OpenID Connect 1.0 can use front-channel communication or back-channel communication for logout mechanism.

  • Front-Channel mechanism : Communication of logout request from OpenID provider (OP) to Relying Party (RP) via User Agent (web browser)
  • Back-Channel mechanism : Direct communication between OpenID Provider (OP) and Relying Party (RP)

Overall view of back-channel logout mechanism.

  • For an instance, an end-user login to a third party app (Relying party) using Facebook( OpenID provider).
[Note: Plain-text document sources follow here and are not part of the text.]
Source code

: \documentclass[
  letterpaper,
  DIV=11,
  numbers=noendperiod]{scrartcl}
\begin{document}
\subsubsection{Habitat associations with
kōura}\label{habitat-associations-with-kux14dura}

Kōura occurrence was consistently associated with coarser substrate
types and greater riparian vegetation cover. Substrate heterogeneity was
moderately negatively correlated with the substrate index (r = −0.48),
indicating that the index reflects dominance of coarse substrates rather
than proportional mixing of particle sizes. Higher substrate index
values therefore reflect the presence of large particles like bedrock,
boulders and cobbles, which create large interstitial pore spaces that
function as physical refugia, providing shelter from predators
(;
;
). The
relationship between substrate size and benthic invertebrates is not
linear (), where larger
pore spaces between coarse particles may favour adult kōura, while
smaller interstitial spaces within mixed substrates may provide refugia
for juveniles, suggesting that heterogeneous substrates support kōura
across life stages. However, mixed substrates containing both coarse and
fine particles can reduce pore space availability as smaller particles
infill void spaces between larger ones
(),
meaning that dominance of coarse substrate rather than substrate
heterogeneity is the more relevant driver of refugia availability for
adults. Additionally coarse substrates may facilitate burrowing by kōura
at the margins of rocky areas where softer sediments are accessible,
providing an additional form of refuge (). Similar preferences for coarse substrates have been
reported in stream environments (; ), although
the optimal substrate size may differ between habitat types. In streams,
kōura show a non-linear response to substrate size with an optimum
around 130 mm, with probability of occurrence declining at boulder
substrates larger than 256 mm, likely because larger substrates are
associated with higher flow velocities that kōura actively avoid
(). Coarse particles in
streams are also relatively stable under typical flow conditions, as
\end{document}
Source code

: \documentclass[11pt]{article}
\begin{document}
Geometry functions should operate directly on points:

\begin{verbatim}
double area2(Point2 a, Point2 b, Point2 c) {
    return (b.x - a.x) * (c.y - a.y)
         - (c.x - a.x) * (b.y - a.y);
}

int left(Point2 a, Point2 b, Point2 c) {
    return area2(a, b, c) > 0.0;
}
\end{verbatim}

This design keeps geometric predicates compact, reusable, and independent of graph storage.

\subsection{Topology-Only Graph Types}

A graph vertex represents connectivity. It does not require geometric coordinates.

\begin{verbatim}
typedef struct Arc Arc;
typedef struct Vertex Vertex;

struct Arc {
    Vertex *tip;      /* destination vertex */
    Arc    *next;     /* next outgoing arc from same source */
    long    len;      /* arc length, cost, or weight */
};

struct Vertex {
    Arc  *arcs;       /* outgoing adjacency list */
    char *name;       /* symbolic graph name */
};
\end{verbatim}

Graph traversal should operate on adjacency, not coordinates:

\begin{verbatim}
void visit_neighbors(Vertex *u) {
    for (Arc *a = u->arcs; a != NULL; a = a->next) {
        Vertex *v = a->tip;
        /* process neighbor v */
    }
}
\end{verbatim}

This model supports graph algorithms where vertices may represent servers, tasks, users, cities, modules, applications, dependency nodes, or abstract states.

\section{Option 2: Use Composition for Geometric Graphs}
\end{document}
So when the end-user logout from Facebook, Facebook should send a logout request to the third party app through a logout token.
  • When the third party receives the logout request from Facebook, it will validate the logout token and will terminate the session of the end-user.
  • So now the user logged out from the third party app by logging out from Facebook.
view of OIDC back-channel logout

Pros of back-channel mechanism

  • Back-channel communication can be more reliable than communication through the User Agent. Because in front channel, RP’s browser session must be active for the communication to be succeed.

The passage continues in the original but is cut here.